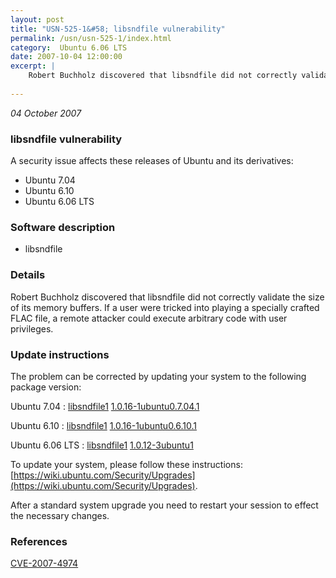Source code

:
 ```yaml
---
layout: post
title: "USN-525-1&#58; libsndfile vulnerability"
permalink: /usn/usn-525-1/index.html
category:  Ubuntu 6.06 LTS
date: 2007-10-04 12:00:00
excerpt: |
    Robert Buchholz discovered that libsndfile did not correctly validate the size of its memory buffers.  If a user were tricked into playing a specially crafted FLAC file, a remote attacker could execute arbitrary code with user privileges. 
    
--- 
```

 
 

*04 October 2007*

### libsndfile vulnerability

A security issue affects these releases of Ubuntu and its derivatives:

* Ubuntu 7.04
* Ubuntu 6.10
* Ubuntu 6.06 LTS

### Software description

* libsndfile 

### Details

Robert Buchholz discovered that libsndfile did not correctly validate the size of its memory buffers. If a user were tricked into playing a specially crafted FLAC file, a remote attacker could execute arbitrary code with user privileges. 

### Update instructions

The problem can be corrected by updating your system to the following package version:

Ubuntu 7.04
 : [libsndfile1](https://launchpad.net/ubuntu/+source/libsndfile) <span> [1.0.16-1ubuntu0.7.04.1](https://launchpad.net/ubuntu/+source/libsndfile/1.0.16-1ubuntu0.7.04.1) </span> 

Ubuntu 6.10
 : [libsndfile1](https://launchpad.net/ubuntu/+source/libsndfile) <span> [1.0.16-1ubuntu0.6.10.1](https://launchpad.net/ubuntu/+source/libsndfile/1.0.16-1ubuntu0.6.10.1) </span> 

Ubuntu 6.06 LTS
 : [libsndfile1](https://launchpad.net/ubuntu/+source/libsndfile) <span> [1.0.12-3ubuntu1](https://launchpad.net/ubuntu/+source/libsndfile/1.0.12-3ubuntu1) </span> 

To update your system, please follow these instructions: [https://wiki.ubuntu.com/Security/Upgrades](https://wiki.ubuntu.com/Security/Upgrades).

After a standard system upgrade you need to restart your session to effect the necessary changes. 

### References

 
 [CVE-2007-4974](http://people.ubuntu.com/~ubuntu-security/cve/CVE-2007-4974)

**WHAT IS EXPECTED**: Write out every line in the data that holds the string "these".

**RESPONSE TO THE TASK**:
A security issue affects these releases of Ubuntu and its derivatives:
To update your system, please follow these instructions: [https://wiki.ubuntu.com/Security/Upgrades](https://wiki.ubuntu.com/Security/Upgrades).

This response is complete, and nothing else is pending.